• [Exercise] A picture-free, exact transcript of the entries below is required.

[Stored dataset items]
=== Begin Enclosure ===

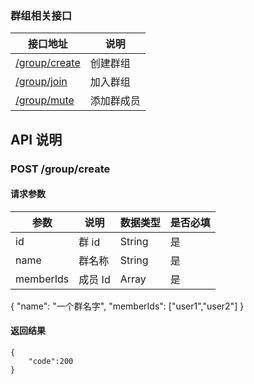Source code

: ### 群组相关接口

| 接口地址 | 说明 |
|---------|-----|
| [/group/create](#post-groupcreate) | 创建群组 |
| [/group/join](#post-groupjoin) | 加入群组 |
| [/group/mute](#post-groupmute) | 添加群成员 |


## API 说明

### POST /group/create

#### 请求参数

|参数|说明|数据类型|是否必填|
|---|----|------|------|
|id|群 id|String| 是|
|name|群名称 |String| 是|
|memberIds|成员 Id |Array| 是|

{
    "name": "一个群名字",
    "memberIds": ["user1","user2"]
}
#### 返回结果

```
{
	"code":200
}
```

=== End Enclosure ===

• [Written response]
Source code

: ### 群组相关接口

| 接口地址 | 说明 |
|---------|-----|
| [/group/create](#post-groupcreate) | 创建群组 |
| [/group/join](#post-groupjoin) | 加入群组 |
| [/group/mute](#post-groupmute) | 添加群成员 |


## API 说明

### POST /group/create

#### 请求参数

|参数|说明|数据类型|是否必填|
|---|----|------|------|
|id|群 id|String| 是|
|name|群名称 |String| 是|
|memberIds|成员 Id |Array| 是|

{
    "name": "一个群名字",
    "memberIds": ["user1","user2"]
}
#### 返回结果

```
{
	"code":200
}
```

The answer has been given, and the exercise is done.